The Obama administration, like the Bush administration before it, uses unmanned aircraft to conduct counterterrorism operations targeting key enemy operatives overseas, not only on battlefields in Iraq and Afghanistan, but also in Pakistan and Yemen.
"The American public has a right to know whether the drone program is consistent with international law, and that all efforts are made to minimize the loss of innocent lives," said Jonathan Manes, a legal fellow with the ACLU National Security Project.
The FOIA request seeks records pertaining to the use of the MQ-1 Predator and MQ-9 Reaper aircraft used by the CIA and the military for the purpose of killing targeted individuals.

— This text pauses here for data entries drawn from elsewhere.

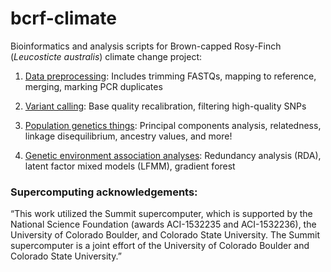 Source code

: # bcrf-climate

Bioinformatics and analysis scripts for Brown-capped Rosy-Finch (*Leucosticte australis*) climate change project:

1.  [Data preprocessing](https://github.com/mgdesaix/bcrf-climate/blob/master/01_Preprocessing/Preprocessing.md): Includes trimming FASTQs, mapping to reference, merging, marking PCR duplicates

2.  [Variant calling](https://github.com/mgdesaix/bcrf-climate/blob/master/02_VariantCalling/Variants.md): Base quality recalibration, filtering high-quality SNPs

3.  [Population genetics things](https://github.com/mgdesaix/bcrf-climate/blob/main/03_PopulationGenetics/Popgen.md): Principal components analysis, relatedness, linkage disequilibrium, ancestry values, and more!

4.  [Genetic environment association analyses](https://github.com/mgdesaix/bcrf-climate/blob/main/04_GEA/GEA.md): Redundancy analysis (RDA), latent factor mixed models (LFMM), gradient forest


### Supercomputing acknowledgements:

“This work utilized the Summit supercomputer, which is supported by the National Science Foundation (awards ACI-1532235 and ACI-1532236), the University of Colorado Boulder, and Colorado State University. The Summit supercomputer is a joint effort of the University of Colorado Boulder and Colorado State University.” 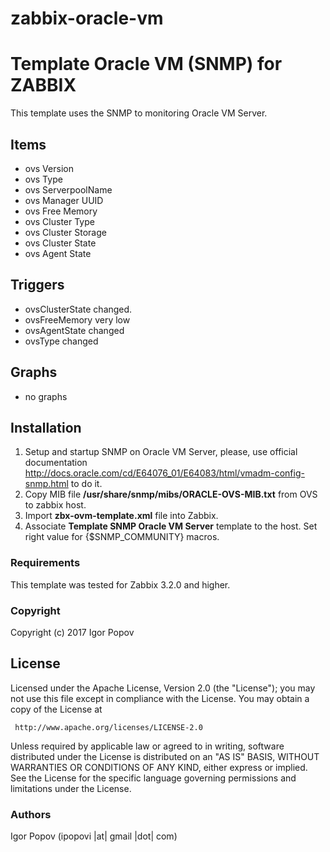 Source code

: # zabbix-oracle-vm
Template Oracle VM (SNMP) for ZABBIX
==============

This template uses the SNMP to monitoring Oracle VM Server.


Items
-----
  * ovs Version
  * ovs Type
  * ovs ServerpoolName
  * ovs Manager UUID
  * ovs Free Memory
  * ovs Cluster Type
  * ovs Cluster Storage
  * ovs Cluster State
  * ovs Agent State

Triggers
--------
  * ovsClusterState changed.
  * ovsFreeMemory very low
  * ovsAgentState changed
  * ovsType changed
    
Graphs
------

  * no graphs

Installation
------------
1. Setup and startup SNMP on Oracle VM Server, please, use official documentation http://docs.oracle.com/cd/E64076_01/E64083/html/vmadm-config-snmp.html to do it.
2. Copy MIB file **/usr/share/snmp/mibs/ORACLE-OVS-MIB.txt** from OVS to zabbix host.
3. Import **zbx-ovm-template.xml** file into Zabbix.
4. Associate **Template SNMP Oracle VM Server** template to the host. Set right value for {$SNMP_COMMUNITY} macros.

### Requirements

This template was tested for Zabbix 3.2.0 and higher.

### Copyright

  Copyright (c) 2017 Igor Popov

License
-------
   Licensed under the Apache License, Version 2.0 (the "License");
   you may not use this file except in compliance with the License.
   You may obtain a copy of the License at

     http://www.apache.org/licenses/LICENSE-2.0

   Unless required by applicable law or agreed to in writing, software
   distributed under the License is distributed on an "AS IS" BASIS,
   WITHOUT WARRANTIES OR CONDITIONS OF ANY KIND, either express or implied.
   See the License for the specific language governing permissions and
   limitations under the License.

### Authors

  Igor Popov
  (ipopovi |at| gmail |dot| com)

In addition to the legal basis for the program, the group is interested in the rules and standards surrounding the aircraft's use. The request also seeks information about how the rules and standards are enforced and implemented, and how the consequences of drone attacks are assessed.

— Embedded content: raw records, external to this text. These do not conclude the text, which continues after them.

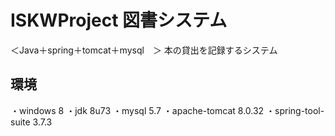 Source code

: # ISKWProject 図書システム
＜Java＋spring＋tomcat＋mysql　＞
本の貸出を記録するシステム

## 環境
・windows 8
・jdk 8u73
・mysql 5.7
・apache-tomcat 8.0.32
・spring-tool-suite 3.7.3
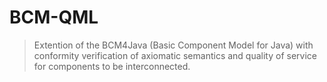 # BCM-QML
> Extention of the BCM4Java (Basic Component Model for Java) with conformity verification of axiomatic semantics and quality of service for components to be interconnected. 
 
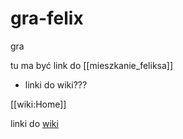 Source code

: # gra-felix

gra 

tu ma być link do [[mieszkanie_feliksa]]

* linki do wiki???

[[wiki:Home]]

linki do [wiki](wiki:Home)
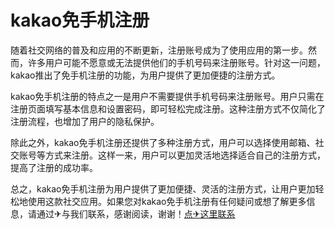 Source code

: # kakao免手机注册

随着社交网络的普及和应用的不断更新，注册账号成为了使用应用的第一步。然而，许多用户可能不愿意或无法提供他们的手机号码来注册账号。针对这一问题，kakao推出了免手机注册的功能，为用户提供了更加便捷的注册方式。

kakao免手机注册的特点之一是用户不需要提供手机号码来注册账号。用户只需在注册页面填写基本信息和设置密码，即可轻松完成注册。这种注册方式不仅简化了注册流程，也增加了用户的隐私保护。

除此之外，kakao免手机注册还提供了多种注册方式，用户可以选择使用邮箱、社交账号等方式来注册。这样一来，用户可以更加灵活地选择适合自己的注册方式，提高了注册的成功率。

总之，kakao免手机注册为用户提供了更加便捷、灵活的注册方式，让用户更加轻松地使用这款社交应用。如果您对kakao免手机注册有任何疑问或想了解更多信息，请通过✈与我们联系，感谢阅读，谢谢！[点✈这里联系](https://acc.k02.cc) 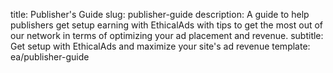 title: Publisher's Guide
slug: publisher-guide
description: A guide to help publishers get setup earning with EthicalAds with tips to get the most out of our network in terms of optimizing your ad placement and revenue.
subtitle: Get setup with EthicalAds and maximize your site's ad revenue
template: ea/publisher-guide
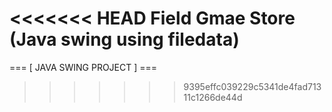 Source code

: <<<<<<< HEAD
Field Gmae Store (Java swing using filedata)
=======
=== [ JAVA SWING PROJECT ] ===
>>>>>>> 9395effc039229c5341de4fad71311c1266de44d
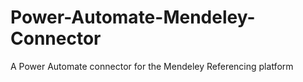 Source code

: # Power-Automate-Mendeley-Connector
A Power Automate connector for the Mendeley Referencing platform
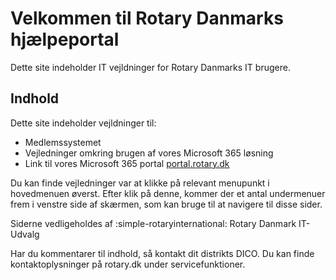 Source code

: # Velkommen til Rotary Danmarks hjælpeportal

Dette site indeholder IT vejldninger for Rotary Danmarks IT brugere.

## Indhold

Dette site indeholder vejldninger til:
* Medlemssystemet
* Vejledninger omkring brugen af vores Microsoft 365 løsning
* Link til vores Microsoft 365 portal <a href=https://portal.rotary.dk target=_blank>portal.rotary.dk</a>

Du kan finde vejledninger var at klikke på relevant menupunkt i hovedmenuen øverst. Efter klik på denne, kommer der et antal undermenuer frem i venstre side af skærmen, som kan bruge til at navigere til disse sider.

Siderne vedligeholdes af :simple-rotaryinternational: Rotary Danmark IT-Udvalg

Har du kommentarer til indhold, så kontakt dit distrikts DICO. Du kan finde kontaktoplysninger på rotary.dk under servicefunktioner. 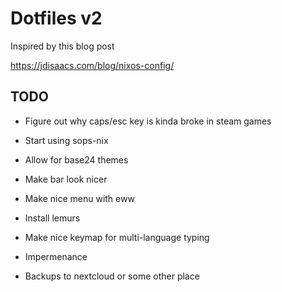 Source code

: # Dotfiles v2

Inspired by this blog post

https://jdisaacs.com/blog/nixos-config/

## TODO

- Figure out why caps/esc key is kinda broke in steam games

- Start using sops-nix

- Allow for base24 themes

- Make bar look nicer

- Make nice menu with eww

- Install lemurs

- Make nice keymap for multi-language typing

- Impermenance

- Backups to nextcloud or some other place
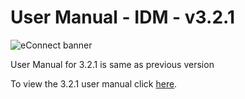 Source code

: #  User Manual  - IDM - v3.2.1

![eConnect banner](../../../../../images/banner-econnect-m3.jpg)

User Manual for 3.2.1 is same as previous version

To view the 3.2.1 user manual click [here](../3.2.1-p1/usermanual-idm.md).
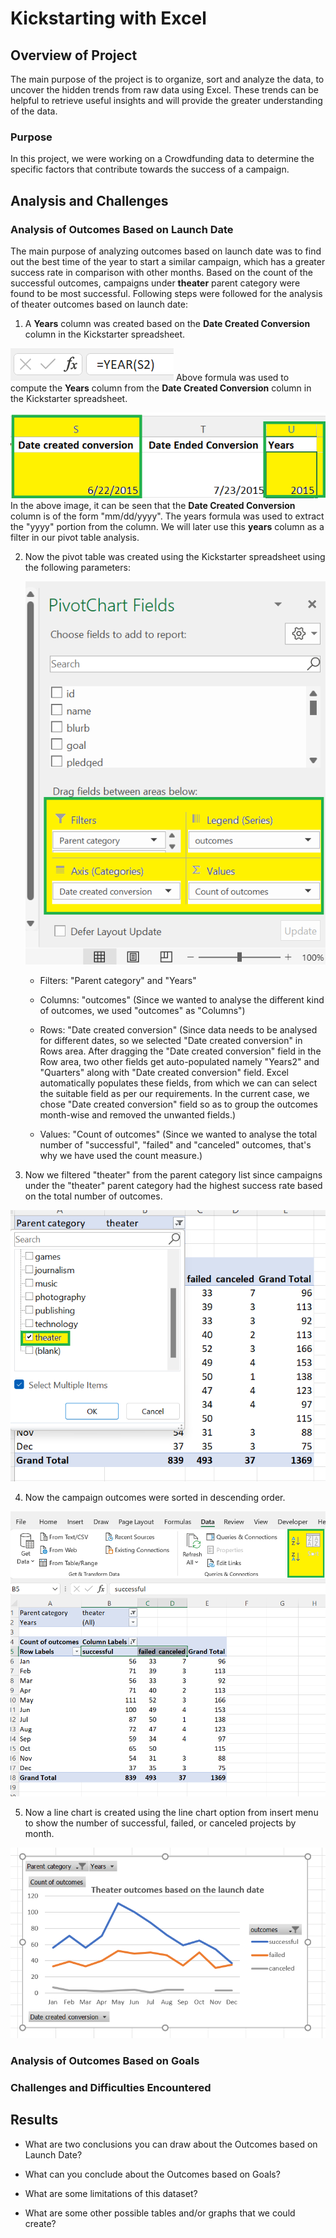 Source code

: # Kickstarting with Excel

## Overview of Project
The main purpose of the project is to organize, sort and analyze the data, to uncover the hidden trends from raw data using Excel. These trends can be helpful to retrieve useful insights and will provide the greater understanding of the data.

### Purpose
In this project, we were working on a Crowdfunding data to determine the specific factors that contribute towards the success of a campaign.

## Analysis and Challenges

### Analysis of Outcomes Based on Launch Date
The main purpose of analyzing outcomes based on launch date was to find out the best time of the year to start a similar campaign, which has a greater success rate in comparison with other months. Based on the count of the successful outcomes, campaigns under **theater** parent category were found to be most successful.
Following steps were followed for the analysis of theater outcomes based on launch date:

1. A **Years** column was created based on the **Date Created Conversion** column in the Kickstarter spreadsheet.

![Year formula](Images_Theater/Year_formula_s.png) 
Above formula was used to compute the **Years** column from the **Date Created Conversion** column in the Kickstarter spreadsheet.

![Yearformula_date_created_conversion_s](Images_Theater/Yearformula_date_created_conversion_s.png)
In the above image, it can be seen that the **Date Created Conversion** column is of the form "mm/dd/yyyy". The years formula was used to extract the "yyyy" portion from the column.
We will later use this **years** column as a filter in our pivot table analysis.

2. Now the pivot table was created using the Kickstarter spreadsheet using the following parameters: 

    ![Pivot_Chart_Fields_S](Images_Theater/Pivot_Chart_Fields_S.png)

    - Filters: "Parent category" and "Years"

    - Columns: "outcomes" (Since we wanted to analyse the different kind of outcomes, we used "outcomes" as "Columns")

    - Rows: "Date created conversion" (Since data needs to be analysed for different dates, so we selected "Date created conversion" in Rows area. After dragging the "Date created conversion" field in the Row area, two other fields get auto-populated namely "Years2" and "Quarters" along with "Date created conversion" field. Excel automatically populates these fields, from which we can can select the suitable field as per our requirements. In the current case, we chose "Date created conversion" field so as to group the outcomes month-wise and removed the unwanted fields.)

    - Values: "Count of outcomes" (Since we wanted to analyse the total number of "successful", "failed" and "canceled" outcomes, that's  why we have used the count measure.)

3. Now we filtered "theater" from the parent category list since campaigns under the "theater" parent category had the highest success rate based on the total number of outcomes.

![Filter_theater_s](Images_Theater/Filter_theater_s.png)

4. Now the campaign outcomes were sorted in descending order.

![Sorting_decendingorder_s](Images_Theater/Sorting_decendingorder_s.png)

5. Now a line chart is created using the line chart option from insert menu to show the number of successful, failed, or canceled projects by month.

![Images_Theater/Graph_s](Images_Theater/Graph_s.png)

### Analysis of Outcomes Based on Goals

### Challenges and Difficulties Encountered

## Results

- What are two conclusions you can draw about the Outcomes based on Launch Date?

- What can you conclude about the Outcomes based on Goals?

- What are some limitations of this dataset?

- What are some other possible tables and/or graphs that we could create?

Additionally, the ACLU wants information on the frequency of drone strikes, the individuals targeted and the number of people killed, including innocent civilians.

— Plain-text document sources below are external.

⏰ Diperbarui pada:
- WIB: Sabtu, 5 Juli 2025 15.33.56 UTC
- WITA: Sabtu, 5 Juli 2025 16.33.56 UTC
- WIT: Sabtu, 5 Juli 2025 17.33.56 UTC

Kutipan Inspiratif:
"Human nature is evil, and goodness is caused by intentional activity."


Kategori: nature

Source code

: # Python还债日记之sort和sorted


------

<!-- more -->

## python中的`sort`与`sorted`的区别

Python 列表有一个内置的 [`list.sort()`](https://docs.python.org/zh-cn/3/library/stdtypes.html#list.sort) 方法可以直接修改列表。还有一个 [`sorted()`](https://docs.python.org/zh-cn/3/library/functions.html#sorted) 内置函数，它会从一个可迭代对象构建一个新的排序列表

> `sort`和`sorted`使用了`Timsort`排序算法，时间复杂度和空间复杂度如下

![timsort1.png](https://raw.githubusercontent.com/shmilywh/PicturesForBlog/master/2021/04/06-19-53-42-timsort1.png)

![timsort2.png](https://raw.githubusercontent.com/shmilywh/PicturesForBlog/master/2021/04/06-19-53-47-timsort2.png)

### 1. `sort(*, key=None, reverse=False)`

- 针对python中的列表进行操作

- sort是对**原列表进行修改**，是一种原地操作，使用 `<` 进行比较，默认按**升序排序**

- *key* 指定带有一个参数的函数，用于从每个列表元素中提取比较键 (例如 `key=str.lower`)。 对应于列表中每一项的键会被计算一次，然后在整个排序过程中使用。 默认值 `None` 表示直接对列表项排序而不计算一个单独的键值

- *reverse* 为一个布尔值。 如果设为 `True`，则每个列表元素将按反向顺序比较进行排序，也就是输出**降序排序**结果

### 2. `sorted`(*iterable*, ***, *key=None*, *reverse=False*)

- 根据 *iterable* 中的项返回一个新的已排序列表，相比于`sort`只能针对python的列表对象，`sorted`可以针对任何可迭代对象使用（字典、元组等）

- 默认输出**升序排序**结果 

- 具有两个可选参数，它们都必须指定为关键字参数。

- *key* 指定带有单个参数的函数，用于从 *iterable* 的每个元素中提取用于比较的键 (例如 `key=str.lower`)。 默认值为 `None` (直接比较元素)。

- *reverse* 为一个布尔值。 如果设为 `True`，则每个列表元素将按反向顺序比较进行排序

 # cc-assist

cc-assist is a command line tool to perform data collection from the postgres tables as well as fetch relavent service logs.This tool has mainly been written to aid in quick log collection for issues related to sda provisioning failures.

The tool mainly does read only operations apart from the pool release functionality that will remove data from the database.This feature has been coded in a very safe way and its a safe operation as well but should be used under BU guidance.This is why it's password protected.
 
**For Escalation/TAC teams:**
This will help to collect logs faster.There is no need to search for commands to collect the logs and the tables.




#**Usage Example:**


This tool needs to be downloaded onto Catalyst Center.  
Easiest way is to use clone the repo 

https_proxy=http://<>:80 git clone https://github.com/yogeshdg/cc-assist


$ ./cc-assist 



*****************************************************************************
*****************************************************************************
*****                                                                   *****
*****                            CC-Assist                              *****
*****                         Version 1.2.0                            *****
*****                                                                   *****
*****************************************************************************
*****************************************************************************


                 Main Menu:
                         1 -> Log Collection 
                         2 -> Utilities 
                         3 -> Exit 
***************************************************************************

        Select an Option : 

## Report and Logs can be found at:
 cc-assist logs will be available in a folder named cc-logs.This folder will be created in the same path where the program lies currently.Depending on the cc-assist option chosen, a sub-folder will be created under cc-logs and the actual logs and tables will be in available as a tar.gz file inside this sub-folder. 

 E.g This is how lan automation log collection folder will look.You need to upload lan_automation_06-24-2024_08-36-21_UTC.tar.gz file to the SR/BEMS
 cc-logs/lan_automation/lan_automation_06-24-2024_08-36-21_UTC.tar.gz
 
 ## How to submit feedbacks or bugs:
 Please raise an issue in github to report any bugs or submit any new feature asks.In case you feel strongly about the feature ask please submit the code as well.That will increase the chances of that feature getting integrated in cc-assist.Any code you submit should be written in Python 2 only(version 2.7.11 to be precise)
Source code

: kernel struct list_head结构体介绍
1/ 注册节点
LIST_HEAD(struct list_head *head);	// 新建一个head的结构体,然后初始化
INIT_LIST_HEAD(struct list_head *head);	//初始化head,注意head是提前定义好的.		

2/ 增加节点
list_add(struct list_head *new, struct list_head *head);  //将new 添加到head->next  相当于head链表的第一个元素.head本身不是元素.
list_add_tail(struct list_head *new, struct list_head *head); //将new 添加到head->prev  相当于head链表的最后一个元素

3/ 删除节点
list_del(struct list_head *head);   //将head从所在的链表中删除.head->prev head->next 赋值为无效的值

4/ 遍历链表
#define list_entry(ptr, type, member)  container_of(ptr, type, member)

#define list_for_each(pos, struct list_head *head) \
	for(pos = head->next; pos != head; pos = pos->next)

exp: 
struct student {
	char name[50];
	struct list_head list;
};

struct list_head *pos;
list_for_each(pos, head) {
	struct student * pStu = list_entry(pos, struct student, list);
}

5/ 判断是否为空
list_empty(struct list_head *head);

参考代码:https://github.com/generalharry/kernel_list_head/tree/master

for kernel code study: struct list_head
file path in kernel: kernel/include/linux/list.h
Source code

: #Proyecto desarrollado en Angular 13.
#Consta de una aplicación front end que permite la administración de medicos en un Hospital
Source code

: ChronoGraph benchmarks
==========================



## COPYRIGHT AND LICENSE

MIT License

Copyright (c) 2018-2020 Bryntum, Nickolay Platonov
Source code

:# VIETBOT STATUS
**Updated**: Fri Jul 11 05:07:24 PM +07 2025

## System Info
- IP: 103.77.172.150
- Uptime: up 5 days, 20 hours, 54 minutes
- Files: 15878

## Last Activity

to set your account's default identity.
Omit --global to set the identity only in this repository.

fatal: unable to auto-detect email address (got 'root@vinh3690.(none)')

The request noted that not only are military personnel using the drones, but so are civilian CIA personnel and contractors: "It appears, therefore, that lethal force is being exercised by individuals who are not in the military chain of command, are not subject to military rules and discipline, and do not operate under any other public system of accountability or oversight."
CIA spokeswoman Paula Weiss said she could not comment on the drone program. "Without commenting on any specific request, we take seriously our obligations under the FOIA program," she said.
P.W. Singer, author of Wired for War: The Robotics Revolution and Conflict in the 21st Century (Penguin Books, 2009), said during a recent interview that lawmakers and other government officials have not adequately considered the meaning and consequences of using unmanned aircraft in combat operations.
"We are carrying out the equivalent of war in Pakistan right now," said Singer, who also is director of the 21st Century Defense Initiative at the Brookings Institution. "We've carried out more air strikes in Pakistan using drones than we did using manned bombers in the opening round of the Kosovo war. But it's not one that was authorized by Congress. More importantly, it's not one that the military is doing. It's mainly a civilian air war, and mainly a CIA air war."
There are many unresolved questions surrounding the use of drones, he said: "Are we at war in Pakistan, or is it not a war because we are using drones? By the old standard this would be war. Why don't we view it as such? Is it because it's being conducted by the CIA and not the military? Is it because Congress never debated it? Or is it because we view the whole thing as costless?"
The use of drones in targeted killings has expanded under the Obama administration, something officials have not publicly explained or justified legally, Manes said.
"We're hopeful that the request we've filed … will encourage the Obama administration to disclose information about the basis, scope and implementation of the program," he said.